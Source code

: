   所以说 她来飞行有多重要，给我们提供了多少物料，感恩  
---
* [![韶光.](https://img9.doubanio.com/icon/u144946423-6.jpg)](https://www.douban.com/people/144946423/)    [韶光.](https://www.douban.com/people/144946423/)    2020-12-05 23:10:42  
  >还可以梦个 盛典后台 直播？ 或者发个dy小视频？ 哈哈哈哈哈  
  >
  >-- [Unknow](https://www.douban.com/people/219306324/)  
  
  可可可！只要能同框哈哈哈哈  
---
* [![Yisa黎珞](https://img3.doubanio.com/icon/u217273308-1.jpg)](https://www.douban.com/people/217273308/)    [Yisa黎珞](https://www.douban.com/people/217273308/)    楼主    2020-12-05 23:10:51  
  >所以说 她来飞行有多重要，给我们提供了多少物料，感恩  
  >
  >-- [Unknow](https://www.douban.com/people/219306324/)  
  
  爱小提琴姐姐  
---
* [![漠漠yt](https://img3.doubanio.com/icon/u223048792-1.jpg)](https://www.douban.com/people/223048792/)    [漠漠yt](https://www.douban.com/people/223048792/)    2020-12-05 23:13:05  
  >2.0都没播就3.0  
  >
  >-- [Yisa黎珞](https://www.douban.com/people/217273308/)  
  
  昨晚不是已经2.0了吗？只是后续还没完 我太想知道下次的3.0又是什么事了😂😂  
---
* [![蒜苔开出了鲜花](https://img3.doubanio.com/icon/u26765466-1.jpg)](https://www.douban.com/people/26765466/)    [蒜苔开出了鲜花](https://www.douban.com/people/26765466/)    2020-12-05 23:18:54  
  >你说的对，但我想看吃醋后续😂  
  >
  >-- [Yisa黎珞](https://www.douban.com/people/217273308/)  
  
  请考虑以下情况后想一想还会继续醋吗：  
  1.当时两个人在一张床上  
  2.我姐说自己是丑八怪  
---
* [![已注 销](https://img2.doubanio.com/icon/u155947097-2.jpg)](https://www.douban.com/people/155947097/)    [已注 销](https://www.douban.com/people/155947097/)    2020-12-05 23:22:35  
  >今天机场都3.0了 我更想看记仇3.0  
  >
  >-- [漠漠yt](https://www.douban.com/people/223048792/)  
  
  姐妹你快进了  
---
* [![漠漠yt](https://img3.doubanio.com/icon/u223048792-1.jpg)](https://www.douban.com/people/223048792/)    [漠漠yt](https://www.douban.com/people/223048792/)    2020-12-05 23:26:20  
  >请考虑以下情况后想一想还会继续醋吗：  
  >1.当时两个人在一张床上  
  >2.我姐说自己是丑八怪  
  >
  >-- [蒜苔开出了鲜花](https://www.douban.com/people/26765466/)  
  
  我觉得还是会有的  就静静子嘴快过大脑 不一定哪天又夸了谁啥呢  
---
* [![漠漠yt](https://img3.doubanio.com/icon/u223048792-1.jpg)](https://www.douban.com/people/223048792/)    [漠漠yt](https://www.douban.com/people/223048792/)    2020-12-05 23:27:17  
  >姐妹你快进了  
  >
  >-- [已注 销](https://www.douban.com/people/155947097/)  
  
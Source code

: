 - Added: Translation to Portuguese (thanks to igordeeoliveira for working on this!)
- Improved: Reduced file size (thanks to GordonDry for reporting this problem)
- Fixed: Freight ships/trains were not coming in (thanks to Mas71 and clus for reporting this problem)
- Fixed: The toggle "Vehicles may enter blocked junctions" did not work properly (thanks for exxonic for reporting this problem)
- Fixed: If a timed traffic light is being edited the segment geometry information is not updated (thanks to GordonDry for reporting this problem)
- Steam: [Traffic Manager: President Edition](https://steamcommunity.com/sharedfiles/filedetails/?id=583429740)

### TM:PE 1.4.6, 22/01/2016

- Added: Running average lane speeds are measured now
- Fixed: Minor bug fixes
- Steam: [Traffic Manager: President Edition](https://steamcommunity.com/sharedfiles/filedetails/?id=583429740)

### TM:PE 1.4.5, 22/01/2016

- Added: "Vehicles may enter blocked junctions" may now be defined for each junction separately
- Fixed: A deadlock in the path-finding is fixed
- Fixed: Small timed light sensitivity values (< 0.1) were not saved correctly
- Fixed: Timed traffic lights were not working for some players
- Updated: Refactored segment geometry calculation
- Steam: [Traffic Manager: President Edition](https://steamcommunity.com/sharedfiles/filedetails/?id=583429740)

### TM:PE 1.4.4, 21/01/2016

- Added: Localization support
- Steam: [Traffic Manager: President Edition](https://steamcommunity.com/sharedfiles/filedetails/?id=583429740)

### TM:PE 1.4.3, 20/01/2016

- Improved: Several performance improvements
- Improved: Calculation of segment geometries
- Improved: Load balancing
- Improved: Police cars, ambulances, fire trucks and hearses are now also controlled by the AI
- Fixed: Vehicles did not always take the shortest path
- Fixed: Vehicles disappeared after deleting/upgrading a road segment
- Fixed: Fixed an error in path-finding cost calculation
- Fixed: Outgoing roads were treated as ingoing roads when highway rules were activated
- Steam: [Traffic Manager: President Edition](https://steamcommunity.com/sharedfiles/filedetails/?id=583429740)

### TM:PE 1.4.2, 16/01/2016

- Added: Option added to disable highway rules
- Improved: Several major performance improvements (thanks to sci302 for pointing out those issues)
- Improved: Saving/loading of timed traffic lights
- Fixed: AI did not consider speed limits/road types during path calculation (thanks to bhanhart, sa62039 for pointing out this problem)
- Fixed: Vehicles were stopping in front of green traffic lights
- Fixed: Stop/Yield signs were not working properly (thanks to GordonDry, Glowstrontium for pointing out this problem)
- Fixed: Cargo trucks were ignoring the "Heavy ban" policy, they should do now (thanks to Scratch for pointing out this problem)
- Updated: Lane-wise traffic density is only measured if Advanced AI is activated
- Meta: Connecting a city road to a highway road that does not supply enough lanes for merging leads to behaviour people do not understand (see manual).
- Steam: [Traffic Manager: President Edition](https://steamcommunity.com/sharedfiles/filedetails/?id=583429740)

* * * * *

# [EXERCISE DETAILS]
So that nothing is lost, write out each record exactly as it appears above.

# [COMPLETED TASK]
Source code

:   所以说 她来飞行有多重要，给我们提供了多少物料，感恩  
---
* [![韶光.](https://img9.doubanio.com/icon/u144946423-6.jpg)](https://www.douban.com/people/144946423/)    [韶光.](https://www.douban.com/people/144946423/)    2020-12-05 23:10:42  
  >还可以梦个 盛典后台 直播？ 或者发个dy小视频？ 哈哈哈哈哈  
  >
  >-- [Unknow](https://www.douban.com/people/219306324/)  
  
  可可可！只要能同框哈哈哈哈  
---
* [![Yisa黎珞](https://img3.doubanio.com/icon/u217273308-1.jpg)](https://www.douban.com/people/217273308/)    [Yisa黎珞](https://www.douban.com/people/217273308/)    楼主    2020-12-05 23:10:51  
  >所以说 她来飞行有多重要，给我们提供了多少物料，感恩  
  >
  >-- [Unknow](https://www.douban.com/people/219306324/)  
  
  爱小提琴姐姐  
---
* [![漠漠yt](https://img3.doubanio.com/icon/u223048792-1.jpg)](https://www.douban.com/people/223048792/)    [漠漠yt](https://www.douban.com/people/223048792/)    2020-12-05 23:13:05  
  >2.0都没播就3.0  
  >
  >-- [Yisa黎珞](https://www.douban.com/people/217273308/)  
  
  昨晚不是已经2.0了吗？只是后续还没完 我太想知道下次的3.0又是什么事了😂😂  
---
* [![蒜苔开出了鲜花](https://img3.doubanio.com/icon/u26765466-1.jpg)](https://www.douban.com/people/26765466/)    [蒜苔开出了鲜花](https://www.douban.com/people/26765466/)    2020-12-05 23:18:54  
  >你说的对，但我想看吃醋后续😂  
  >
  >-- [Yisa黎珞](https://www.douban.com/people/217273308/)  
  
  请考虑以下情况后想一想还会继续醋吗：  
  1.当时两个人在一张床上  
  2.我姐说自己是丑八怪  
---
* [![已注 销](https://img2.doubanio.com/icon/u155947097-2.jpg)](https://www.douban.com/people/155947097/)    [已注 销](https://www.douban.com/people/155947097/)    2020-12-05 23:22:35  
  >今天机场都3.0了 我更想看记仇3.0  
  >
  >-- [漠漠yt](https://www.douban.com/people/223048792/)  
  
  姐妹你快进了  
---
* [![漠漠yt](https://img3.doubanio.com/icon/u223048792-1.jpg)](https://www.douban.com/people/223048792/)    [漠漠yt](https://www.douban.com/people/223048792/)    2020-12-05 23:26:20  
  >请考虑以下情况后想一想还会继续醋吗：  
  >1.当时两个人在一张床上  
  >2.我姐说自己是丑八怪  
  >
  >-- [蒜苔开出了鲜花](https://www.douban.com/people/26765466/)  
  
  我觉得还是会有的  就静静子嘴快过大脑 不一定哪天又夸了谁啥呢  
---
* [![漠漠yt](https://img3.doubanio.com/icon/u223048792-1.jpg)](https://www.douban.com/people/223048792/)    [漠漠yt](https://www.douban.com/people/223048792/)    2020-12-05 23:27:17  
  >姐妹你快进了  
  >
  >-- [已注 销](https://www.douban.com/people/155947097/)  
  
Source code

: - Added: Translation to Portuguese (thanks to igordeeoliveira for working on this!)
- Improved: Reduced file size (thanks to GordonDry for reporting this problem)
- Fixed: Freight ships/trains were not coming in (thanks to Mas71 and clus for reporting this problem)
- Fixed: The toggle "Vehicles may enter blocked junctions" did not work properly (thanks for exxonic for reporting this problem)
- Fixed: If a timed traffic light is being edited the segment geometry information is not updated (thanks to GordonDry for reporting this problem)
- Steam: [Traffic Manager: President Edition](https://steamcommunity.com/sharedfiles/filedetails/?id=583429740)

### TM:PE 1.4.6, 22/01/2016

- Added: Running average lane speeds are measured now
- Fixed: Minor bug fixes
- Steam: [Traffic Manager: President Edition](https://steamcommunity.com/sharedfiles/filedetails/?id=583429740)

### TM:PE 1.4.5, 22/01/2016

- Added: "Vehicles may enter blocked junctions" may now be defined for each junction separately
- Fixed: A deadlock in the path-finding is fixed
- Fixed: Small timed light sensitivity values (< 0.1) were not saved correctly
- Fixed: Timed traffic lights were not working for some players
- Updated: Refactored segment geometry calculation
- Steam: [Traffic Manager: President Edition](https://steamcommunity.com/sharedfiles/filedetails/?id=583429740)

### TM:PE 1.4.4, 21/01/2016

- Added: Localization support
- Steam: [Traffic Manager: President Edition](https://steamcommunity.com/sharedfiles/filedetails/?id=583429740)

### TM:PE 1.4.3, 20/01/2016

- Improved: Several performance improvements
- Improved: Calculation of segment geometries
- Improved: Load balancing
- Improved: Police cars, ambulances, fire trucks and hearses are now also controlled by the AI
- Fixed: Vehicles did not always take the shortest path
- Fixed: Vehicles disappeared after deleting/upgrading a road segment
- Fixed: Fixed an error in path-finding cost calculation
- Fixed: Outgoing roads were treated as ingoing roads when highway rules were activated
- Steam: [Traffic Manager: President Edition](https://steamcommunity.com/sharedfiles/filedetails/?id=583429740)

### TM:PE 1.4.2, 16/01/2016

- Added: Option added to disable highway rules
- Improved: Several major performance improvements (thanks to sci302 for pointing out those issues)
- Improved: Saving/loading of timed traffic lights
- Fixed: AI did not consider speed limits/road types during path calculation (thanks to bhanhart, sa62039 for pointing out this problem)
- Fixed: Vehicles were stopping in front of green traffic lights
- Fixed: Stop/Yield signs were not working properly (thanks to GordonDry, Glowstrontium for pointing out this problem)
- Fixed: Cargo trucks were ignoring the "Heavy ban" policy, they should do now (thanks to Scratch for pointing out this problem)
- Updated: Lane-wise traffic density is only measured if Advanced AI is activated
- Meta: Connecting a city road to a highway road that does not supply enough lanes for merging leads to behaviour people do not understand (see manual).
- Steam: [Traffic Manager: President Edition](https://steamcommunity.com/sharedfiles/filedetails/?id=583429740)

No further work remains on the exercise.